Pierwsi dopięli swego piłkarze trenera Yeghishe Melikyana. W 41. minucie Nathan Collins sfaulował w polu karnym Zelarayana. Do jedenastki podszedł Eduard Spertsyan. Pomocnik nie pomylił się, pokonując Kellehera mocnym strzałem po ziemi.
Irlandia starała się niewystarczająco dobrze
Goście w drugiej połowie zostali zmuszeni do gonienia wyniku. Próbowali przejąć inicjatywę, lecz z marnym skutkiem, bo to Armenia podwyższyła prowadzenie. Przeprowadziła szybki atak złożony z dwóch podań – wysunięcia Spertsyana i płaskiej centry Naira Tiknizyana. Na takie ciasteczko czekał Ranos, który wbił piłkę do pustej bramki. Do kolejnego gola dążyli… gospodarze. Przynajmniej na to się zapowiadało. Ich wyjścia wyglądały lepiej. Oddali piłkę rywalom i postanowili ich kłuć. Tym razem ukłuła jednak Irlandia. W 57. minucie Ferguson otrzymał dobre podanie od Adama Idaha i dał kontakt swojej drużynie.
Trafienie, zamiast napędzić przyjezdnych, spowodowało, że Armenia złapała wiatr w żagle. Zyskała kontrolę nad meczem nie tylko skutecznie się broniąc, ale także atakując lepiej od przeciwników. Szczególnie dobrze wyglądały w jej wykonaniu zagrania za plecy Irlandczyków.

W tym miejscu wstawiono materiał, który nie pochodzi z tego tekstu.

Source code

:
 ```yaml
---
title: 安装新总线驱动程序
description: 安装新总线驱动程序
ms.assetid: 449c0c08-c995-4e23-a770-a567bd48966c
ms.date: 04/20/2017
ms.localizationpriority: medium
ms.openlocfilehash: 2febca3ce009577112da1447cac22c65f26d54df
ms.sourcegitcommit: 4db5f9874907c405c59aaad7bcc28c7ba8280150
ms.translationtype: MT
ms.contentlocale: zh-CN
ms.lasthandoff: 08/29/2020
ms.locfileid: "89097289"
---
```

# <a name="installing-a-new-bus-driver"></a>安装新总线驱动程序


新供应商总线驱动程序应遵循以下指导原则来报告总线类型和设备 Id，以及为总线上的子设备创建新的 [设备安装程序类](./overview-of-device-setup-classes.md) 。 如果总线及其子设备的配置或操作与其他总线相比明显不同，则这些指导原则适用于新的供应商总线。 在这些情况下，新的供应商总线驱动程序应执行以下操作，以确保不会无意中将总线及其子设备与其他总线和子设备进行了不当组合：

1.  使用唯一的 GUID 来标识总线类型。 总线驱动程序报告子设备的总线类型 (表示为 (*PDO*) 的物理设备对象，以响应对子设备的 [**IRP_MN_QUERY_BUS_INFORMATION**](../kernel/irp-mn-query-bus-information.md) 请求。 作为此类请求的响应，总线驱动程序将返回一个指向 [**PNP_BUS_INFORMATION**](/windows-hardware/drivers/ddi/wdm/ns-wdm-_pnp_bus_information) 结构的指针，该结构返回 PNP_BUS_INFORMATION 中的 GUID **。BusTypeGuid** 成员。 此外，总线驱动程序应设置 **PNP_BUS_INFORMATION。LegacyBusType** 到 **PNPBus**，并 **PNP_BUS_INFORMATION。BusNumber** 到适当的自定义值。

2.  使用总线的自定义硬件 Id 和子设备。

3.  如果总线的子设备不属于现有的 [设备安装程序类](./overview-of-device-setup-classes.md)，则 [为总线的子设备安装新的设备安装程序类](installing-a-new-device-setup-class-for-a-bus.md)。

W tworzeniu zamieszania pod bramką Kellehera pomagał jej wprowadzony w 66. minucie Vahan Bichakhchyan, który oddał nawet trzy strzały, w tym dwa celne.
Irlandia ostatni raz zmusiła do interwencji Cancarevicia w 75. minucie po mocnym strzale Ryana Manninga. Natomiast godpodarze zdołali strzelić trzecią bramkę. Gol Artura Serobyana został ostatecznie anulowany przez spalonego. Szkoda, bo asystę drugiego stopnia mógł Bichakhchyan. Ormianie dotrwali do końcowego gwizdka i zainkasowali trzy punkty.